Exercise prompt: Reproduce all the entries, matching the original word for word.

Records supplied:
- Opening Delimiter -

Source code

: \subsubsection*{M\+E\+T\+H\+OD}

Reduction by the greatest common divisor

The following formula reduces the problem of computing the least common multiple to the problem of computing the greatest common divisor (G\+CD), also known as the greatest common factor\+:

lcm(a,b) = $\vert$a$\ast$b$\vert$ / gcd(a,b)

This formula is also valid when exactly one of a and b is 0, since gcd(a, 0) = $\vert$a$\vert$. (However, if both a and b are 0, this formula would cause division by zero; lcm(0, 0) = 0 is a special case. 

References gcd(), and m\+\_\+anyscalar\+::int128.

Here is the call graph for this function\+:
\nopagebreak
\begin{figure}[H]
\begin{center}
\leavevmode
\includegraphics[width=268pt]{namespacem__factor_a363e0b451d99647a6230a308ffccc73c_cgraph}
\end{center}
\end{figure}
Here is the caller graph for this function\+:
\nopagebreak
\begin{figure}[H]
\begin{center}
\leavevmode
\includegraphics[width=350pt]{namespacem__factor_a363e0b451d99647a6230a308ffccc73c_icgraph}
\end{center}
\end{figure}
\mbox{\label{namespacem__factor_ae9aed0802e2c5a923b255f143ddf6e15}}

- Closing Delimiter -

Solution:
Source code

: \subsubsection*{M\+E\+T\+H\+OD}

Reduction by the greatest common divisor

The following formula reduces the problem of computing the least common multiple to the problem of computing the greatest common divisor (G\+CD), also known as the greatest common factor\+:

lcm(a,b) = $\vert$a$\ast$b$\vert$ / gcd(a,b)

This formula is also valid when exactly one of a and b is 0, since gcd(a, 0) = $\vert$a$\vert$. (However, if both a and b are 0, this formula would cause division by zero; lcm(0, 0) = 0 is a special case. 

References gcd(), and m\+\_\+anyscalar\+::int128.

Here is the call graph for this function\+:
\nopagebreak
\begin{figure}[H]
\begin{center}
\leavevmode
\includegraphics[width=268pt]{namespacem__factor_a363e0b451d99647a6230a308ffccc73c_cgraph}
\end{center}
\end{figure}
Here is the caller graph for this function\+:
\nopagebreak
\begin{figure}[H]
\begin{center}
\leavevmode
\includegraphics[width=350pt]{namespacem__factor_a363e0b451d99647a6230a308ffccc73c_icgraph}
\end{center}
\end{figure}
\mbox{\label{namespacem__factor_ae9aed0802e2c5a923b255f143ddf6e15}}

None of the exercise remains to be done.